# Cleaning a planted tank



## mattmathis (Dec 13, 2008)

I was just curious, I haven't seen this discussed. I like to keep my tanks clean, but I like 
to feed my fish a lot. Up until now, I have had none or few plants in my aquarium so gravel 
vacing once or twice a week took care of it. How do you keep a heavily planted tank clean enough? You obviously can't gravel vac it.

Thanks!


----------



## Tex Gal (Nov 1, 2007)

You don't overfeed. You just can't get in and around all the plant roots. That's way feeding and correct fish stocking is so important. You need to have a good clean up crew like corys, shrimp, khuli loaches, etc to get in and around all the plants for the pieces that fall. 

I also think that's why good water movement and filtration are important. If you keep a max of fish you need to have these at a higher level. 

Anyway... that's my 2 cents!


----------



## rodrigaj (Aug 17, 2008)

I clean when I do an uprooting. 
1. Shut the filter off, 
2. Run a system one diatom filter
3. Uproot the section I will be working on
4. Let the whole thing settle for a half hour
5. Vacuum the section (surface only)
6. Replant
7. Run the system one for several hours.
8. Turn on the main filter.
I find it's important to get all of the biomass out of the substrate, so I am careful about getting all of the root ball out when I uproot.


----------



## nokturnalkid (Feb 27, 2007)

Usually, when I do gravel vac(which is rarely), I just put the tip of the gravel vac just above my groundcover plants. For areas where my stems are, I just kind of stir up all the gunk on the and suck it up. Never had any problems with uprooting. Just make sure you don't vac right after re-planting. Give the plants some time to root in. Hth...


----------



## queijoman (Jun 23, 2008)

mattmathis said:


> I was just curious, I haven't seen this discussed. I like to keep my tanks clean, but I like
> to feed my fish a lot. Up until now, I have had none or few plants in my aquarium so gravel
> vacing once or twice a week took care of it. How do you keep a heavily planted tank clean enough? You obviously can't gravel vac it.
> 
> Thanks!


I'm a converted overfeeder. It's a bad idea to overfeed in a planted tank because you will encourage algae growth. With a planted tank you probably now leave the light on, so it is easy to grow algae now if you're not careful, whereas before there was not enough light to have much algae.

If you like to feed often, because you like to see your fish eat as I do - it's a good idea to feed very little each time. I feed flake 2x daily very small amount. Every other day I feed a frozen cube of shrimp which is a little too big to be eaten quickly so I know that the slow eaters are getting their fill. My 2 Cents.


----------



## bartoli (May 8, 2006)

mattmathis said:


> How do you keep a heavily planted tank clean enough?
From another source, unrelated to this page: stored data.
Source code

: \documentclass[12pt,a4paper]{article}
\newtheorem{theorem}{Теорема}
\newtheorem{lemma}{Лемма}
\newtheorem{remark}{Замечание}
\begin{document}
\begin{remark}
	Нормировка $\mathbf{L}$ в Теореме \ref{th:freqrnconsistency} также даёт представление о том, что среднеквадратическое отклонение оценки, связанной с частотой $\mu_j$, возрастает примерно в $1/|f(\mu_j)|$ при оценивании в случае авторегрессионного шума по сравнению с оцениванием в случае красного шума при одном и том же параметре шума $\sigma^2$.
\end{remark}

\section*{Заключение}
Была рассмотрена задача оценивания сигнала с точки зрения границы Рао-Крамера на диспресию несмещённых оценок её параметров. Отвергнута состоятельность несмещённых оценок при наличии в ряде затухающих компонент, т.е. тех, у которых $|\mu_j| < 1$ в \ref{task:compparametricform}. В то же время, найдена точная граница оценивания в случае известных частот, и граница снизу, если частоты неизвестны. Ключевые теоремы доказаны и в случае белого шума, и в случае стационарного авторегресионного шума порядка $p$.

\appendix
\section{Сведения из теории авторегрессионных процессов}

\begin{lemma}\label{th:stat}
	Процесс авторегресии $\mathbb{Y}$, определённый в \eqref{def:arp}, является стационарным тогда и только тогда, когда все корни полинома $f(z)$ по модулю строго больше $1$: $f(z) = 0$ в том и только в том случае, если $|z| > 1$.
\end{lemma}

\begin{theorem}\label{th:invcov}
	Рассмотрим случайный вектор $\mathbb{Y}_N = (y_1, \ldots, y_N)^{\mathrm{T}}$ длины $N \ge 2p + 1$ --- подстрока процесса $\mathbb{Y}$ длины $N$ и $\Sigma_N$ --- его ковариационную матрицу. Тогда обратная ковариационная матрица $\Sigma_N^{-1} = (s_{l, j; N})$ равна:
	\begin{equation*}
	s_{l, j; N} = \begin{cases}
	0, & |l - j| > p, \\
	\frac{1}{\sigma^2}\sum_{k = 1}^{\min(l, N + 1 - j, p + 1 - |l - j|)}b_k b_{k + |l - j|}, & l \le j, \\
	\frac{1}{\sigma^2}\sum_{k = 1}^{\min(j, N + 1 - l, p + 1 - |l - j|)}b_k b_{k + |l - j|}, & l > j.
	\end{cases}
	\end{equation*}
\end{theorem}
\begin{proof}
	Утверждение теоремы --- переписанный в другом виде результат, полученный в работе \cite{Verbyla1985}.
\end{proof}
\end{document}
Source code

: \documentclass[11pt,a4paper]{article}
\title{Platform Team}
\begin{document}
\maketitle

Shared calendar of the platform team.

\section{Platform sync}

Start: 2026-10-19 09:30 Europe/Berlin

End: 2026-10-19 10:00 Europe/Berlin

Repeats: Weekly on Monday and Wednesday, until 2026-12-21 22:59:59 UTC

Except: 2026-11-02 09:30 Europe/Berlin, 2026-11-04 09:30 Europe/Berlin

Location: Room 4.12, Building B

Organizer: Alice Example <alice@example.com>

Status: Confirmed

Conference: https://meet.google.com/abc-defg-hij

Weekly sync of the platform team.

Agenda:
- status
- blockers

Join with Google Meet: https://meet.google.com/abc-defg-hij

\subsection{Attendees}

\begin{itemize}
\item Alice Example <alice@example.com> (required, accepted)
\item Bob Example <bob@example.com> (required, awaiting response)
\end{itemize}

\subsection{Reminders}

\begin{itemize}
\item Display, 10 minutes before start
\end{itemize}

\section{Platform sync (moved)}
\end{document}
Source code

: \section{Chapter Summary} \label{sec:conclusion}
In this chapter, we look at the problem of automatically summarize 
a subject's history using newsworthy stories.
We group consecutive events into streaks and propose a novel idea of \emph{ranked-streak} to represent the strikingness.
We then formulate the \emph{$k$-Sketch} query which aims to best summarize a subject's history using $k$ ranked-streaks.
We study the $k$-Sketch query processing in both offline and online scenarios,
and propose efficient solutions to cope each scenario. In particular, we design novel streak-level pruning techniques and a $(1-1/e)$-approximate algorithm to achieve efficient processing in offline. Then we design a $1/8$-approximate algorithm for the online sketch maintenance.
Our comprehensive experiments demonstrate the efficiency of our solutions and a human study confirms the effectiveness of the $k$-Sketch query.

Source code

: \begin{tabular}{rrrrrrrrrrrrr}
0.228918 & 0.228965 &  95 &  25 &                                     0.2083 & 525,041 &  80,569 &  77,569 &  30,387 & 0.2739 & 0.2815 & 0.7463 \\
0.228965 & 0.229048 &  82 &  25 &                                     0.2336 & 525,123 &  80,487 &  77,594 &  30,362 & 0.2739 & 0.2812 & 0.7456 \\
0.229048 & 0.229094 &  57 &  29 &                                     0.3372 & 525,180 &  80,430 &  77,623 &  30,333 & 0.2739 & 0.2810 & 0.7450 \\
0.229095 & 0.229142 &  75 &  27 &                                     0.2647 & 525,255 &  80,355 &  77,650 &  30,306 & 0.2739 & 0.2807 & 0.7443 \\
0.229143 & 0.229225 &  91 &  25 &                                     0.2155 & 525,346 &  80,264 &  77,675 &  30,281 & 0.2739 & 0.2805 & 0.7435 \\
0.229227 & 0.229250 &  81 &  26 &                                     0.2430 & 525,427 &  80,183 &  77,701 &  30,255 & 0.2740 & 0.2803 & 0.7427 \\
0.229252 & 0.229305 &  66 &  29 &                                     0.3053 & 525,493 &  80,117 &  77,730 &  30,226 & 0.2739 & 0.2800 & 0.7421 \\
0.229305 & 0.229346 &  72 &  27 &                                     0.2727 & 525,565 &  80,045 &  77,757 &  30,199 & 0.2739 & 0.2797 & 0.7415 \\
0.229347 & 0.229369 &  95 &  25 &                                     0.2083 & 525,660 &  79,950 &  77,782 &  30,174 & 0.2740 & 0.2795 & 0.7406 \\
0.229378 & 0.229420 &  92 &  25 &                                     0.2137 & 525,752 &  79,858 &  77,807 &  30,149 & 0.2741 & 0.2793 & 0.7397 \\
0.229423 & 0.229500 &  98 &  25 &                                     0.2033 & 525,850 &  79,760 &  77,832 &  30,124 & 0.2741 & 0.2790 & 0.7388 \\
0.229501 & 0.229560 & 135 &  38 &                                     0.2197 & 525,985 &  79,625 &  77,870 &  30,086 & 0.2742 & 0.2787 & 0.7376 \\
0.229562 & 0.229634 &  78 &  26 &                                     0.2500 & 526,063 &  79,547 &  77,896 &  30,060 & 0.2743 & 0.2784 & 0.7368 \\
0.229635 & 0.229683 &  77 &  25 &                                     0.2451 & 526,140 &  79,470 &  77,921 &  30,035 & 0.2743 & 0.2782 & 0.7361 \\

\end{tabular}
As recommended by Tex Gal, do not overfeed. When you do NOT overfeed, the gravel surface remains very very clean. But when there was a need to clean, I found Penn-Plax's Air-Vac to be quite effective:

http://www.shopwiki.com/detail?s=343833&o=151069425

Oh, I almost forgot my clean-up crew - the pond snails. They do a very good job at picking up any left over. Thus, the gravel surface remains spotless.


----------



## redcrane (Nov 22, 2006)

bartoli said:


> As recommended by Tex Gal, do not overfeed. When you do NOT overfeed, the gravel surface remains very very clean. But when there was a need to clean, I found Penn-Plax's Air-Vac to be quite effective:
> 
> http://www.shopwiki.com/detail?s=343833&o=151069425
> 
> Oh, I almost forgot my clean-up crew - the pond snails. They do a very good job at picking up any left over. Thus, the gravel surface remains spotless.


Hey I liked the looks of that vacuum. I ordered one form Big Al's for 5.49. I have the battery operated one from Eheim but sometimes it does not do well in shallow tanks. 
Thanks for the post.


----------



## mattmathis (Dec 13, 2008)

All great answers! Thank you everyone!


----------



## jmontee (Feb 7, 2008)

IME the best tool I have for cleaning my tank is the Python. I can change water, gravel vac and refill the tank with one tool. I love the thing and it has cut down my weekly maintenance by like 1.5 hours. 

As others have said I just lightly stir up the substrate in hard to reach areas with the filter off. Other than that I just do weekly 50 to 70% watwer changes.


----------



## vancat (Nov 5, 2004)

yes---Pythons are a great help! One of the best tools I have for my tank....highly recommended.

The debris on my tank bottom is mostly pleco poop (digested driftwood).


----------